This blog is part of a series dedicated to queuing theory. In the Series page you can find all the posts of the series.

My initial need of queuing theory arose when working with distributed and parallel programs as part of my physics researcher. Later as an engineer, it became fundamental for modeling distributed applications and systems in my projects. It also became one of the primary sources of inspirations for automation, in where the algorithm was derived from relationships originated from queuing theory.

This post subject will be a recurrent topic in this blog. However, I am not planning to write about it one blog after another. I would like to leave some room for adding more things as I learn them, and I am pretty sure there will be a lot of material about this. Therefore, I will occasionally be writing about this topic, and linking all these posts as I go along, so you can always go to the previous posts of this series.

I will not discuss or derive all the details about queuing theoretical results; there are lots of excellent references that do that quite well that I am planning to point out. I just want to tell you about the results I found more useful in practice base on my experience. In particular, for this post, the goal is just to introduce basic definitions and notation.

The minimal element of queuing theory is a service center or system that is made of a group of servers (cores, CPUs, computer, people, etc.) capable of serving customers at an average rate of $\mu$. It is important to realize that servers can be anything capable of providing services like people but also computer cores, processors, hosts, clusters, event data center, etc. Moreover, I refer to customers as anything that can consume services such as people, as well processor instructions, processes, programs, etc.

Customers arrive to the systems at a average rate $\lambda$ and leaves the system at a rate $\mu (n \wedge N)$¹. If customers find all the servers busy, then they wait in the system queue. Customers waiting in the queue will be served as soon a server is available. Which customer is served first and how those services are rendered is given by scheduling policy. I will be assuming a first-come-first-server (FCFS) policy, plus the fact each customer in service prevent its server of providing services to any other waiting customer until completion (known as non-preemptive policy)².

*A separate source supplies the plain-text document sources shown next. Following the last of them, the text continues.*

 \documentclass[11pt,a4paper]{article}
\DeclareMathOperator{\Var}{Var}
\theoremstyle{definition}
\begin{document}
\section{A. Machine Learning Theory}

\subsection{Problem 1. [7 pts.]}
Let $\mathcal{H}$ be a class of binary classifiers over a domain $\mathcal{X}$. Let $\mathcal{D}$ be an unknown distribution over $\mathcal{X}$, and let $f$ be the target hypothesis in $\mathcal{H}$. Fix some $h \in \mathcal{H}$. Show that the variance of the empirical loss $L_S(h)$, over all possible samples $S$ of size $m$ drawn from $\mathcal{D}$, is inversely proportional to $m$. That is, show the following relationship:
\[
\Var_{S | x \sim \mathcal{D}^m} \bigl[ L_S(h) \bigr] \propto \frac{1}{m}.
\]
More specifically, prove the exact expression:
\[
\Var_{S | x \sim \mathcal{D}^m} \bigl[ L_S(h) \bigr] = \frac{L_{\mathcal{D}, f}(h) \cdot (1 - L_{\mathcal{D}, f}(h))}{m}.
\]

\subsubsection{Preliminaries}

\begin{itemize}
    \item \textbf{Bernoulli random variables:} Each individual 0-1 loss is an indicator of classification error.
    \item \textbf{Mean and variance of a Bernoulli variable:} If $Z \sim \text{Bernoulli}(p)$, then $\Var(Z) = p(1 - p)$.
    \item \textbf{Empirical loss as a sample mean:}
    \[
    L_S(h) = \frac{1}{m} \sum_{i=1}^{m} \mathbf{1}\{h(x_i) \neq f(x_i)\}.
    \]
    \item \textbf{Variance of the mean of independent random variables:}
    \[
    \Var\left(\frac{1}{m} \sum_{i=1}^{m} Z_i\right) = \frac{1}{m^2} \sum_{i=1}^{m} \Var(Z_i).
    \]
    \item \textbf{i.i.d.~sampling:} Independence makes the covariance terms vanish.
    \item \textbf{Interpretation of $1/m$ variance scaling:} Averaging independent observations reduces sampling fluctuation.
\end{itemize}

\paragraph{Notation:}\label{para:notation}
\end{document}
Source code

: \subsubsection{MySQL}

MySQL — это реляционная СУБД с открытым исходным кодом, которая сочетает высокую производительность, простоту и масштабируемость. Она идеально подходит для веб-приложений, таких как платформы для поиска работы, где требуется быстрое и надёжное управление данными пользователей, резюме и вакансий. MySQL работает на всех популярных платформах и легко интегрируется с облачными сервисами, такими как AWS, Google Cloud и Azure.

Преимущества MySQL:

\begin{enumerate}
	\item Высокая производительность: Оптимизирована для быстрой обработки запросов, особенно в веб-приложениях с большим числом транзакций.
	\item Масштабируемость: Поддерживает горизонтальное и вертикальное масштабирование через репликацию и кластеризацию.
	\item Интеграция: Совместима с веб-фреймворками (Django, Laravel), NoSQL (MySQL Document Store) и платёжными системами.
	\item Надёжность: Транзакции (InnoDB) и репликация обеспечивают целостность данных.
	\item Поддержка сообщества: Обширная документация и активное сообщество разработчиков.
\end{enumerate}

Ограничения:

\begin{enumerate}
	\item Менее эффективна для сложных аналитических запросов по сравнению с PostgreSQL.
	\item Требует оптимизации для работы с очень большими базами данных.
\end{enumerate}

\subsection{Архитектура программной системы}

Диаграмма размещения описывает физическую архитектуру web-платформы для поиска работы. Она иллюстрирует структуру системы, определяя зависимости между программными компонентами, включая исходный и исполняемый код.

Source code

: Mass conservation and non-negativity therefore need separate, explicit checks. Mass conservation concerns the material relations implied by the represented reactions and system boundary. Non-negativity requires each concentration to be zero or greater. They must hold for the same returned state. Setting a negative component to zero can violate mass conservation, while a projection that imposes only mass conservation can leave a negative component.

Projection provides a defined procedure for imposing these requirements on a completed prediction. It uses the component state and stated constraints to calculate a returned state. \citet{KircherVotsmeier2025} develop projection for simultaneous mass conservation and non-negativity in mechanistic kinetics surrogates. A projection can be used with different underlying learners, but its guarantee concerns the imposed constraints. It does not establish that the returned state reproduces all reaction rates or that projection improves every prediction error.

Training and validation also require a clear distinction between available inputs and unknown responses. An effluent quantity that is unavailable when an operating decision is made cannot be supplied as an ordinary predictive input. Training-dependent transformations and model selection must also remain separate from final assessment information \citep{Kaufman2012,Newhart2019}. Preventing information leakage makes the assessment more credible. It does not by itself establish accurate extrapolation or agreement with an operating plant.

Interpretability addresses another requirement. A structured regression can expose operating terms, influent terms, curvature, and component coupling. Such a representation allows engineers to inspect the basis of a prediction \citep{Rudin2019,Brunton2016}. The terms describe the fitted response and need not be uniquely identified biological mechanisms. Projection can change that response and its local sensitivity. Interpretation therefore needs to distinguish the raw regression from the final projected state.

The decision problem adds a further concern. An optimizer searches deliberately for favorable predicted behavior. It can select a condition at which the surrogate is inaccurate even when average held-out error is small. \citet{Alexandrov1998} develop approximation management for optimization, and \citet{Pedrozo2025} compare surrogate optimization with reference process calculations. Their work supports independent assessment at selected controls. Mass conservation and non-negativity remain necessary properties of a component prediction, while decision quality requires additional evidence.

What follows are all parameters and their definition, that I am planning to use in future posts:

$q$: number of customers in system queue
$n$: number of busy servers and also number of served customers for non-preemptive policy.
$p$: total number of customers in the system or $p = q + n$
$s$: average service time defined as the inverse of service rate or $s = \mu^{-1}$

In the next post, I will start discussing some primary results that can be derived from these parameters.

References

It is common the following notation in queuing theory papers of using $x \wedge y = \min(x,y)$ and $x \vee y = \max(x,y)$ ↩
In theory and practice there are other policies; however I will be assuming FCFS and non-preemptive policy, except I say otherwise. A more detail description of scheduling policies can be found at Performance Modeling and Desing of Computer Systems by Mor Harchil-Balter, part VII. ↩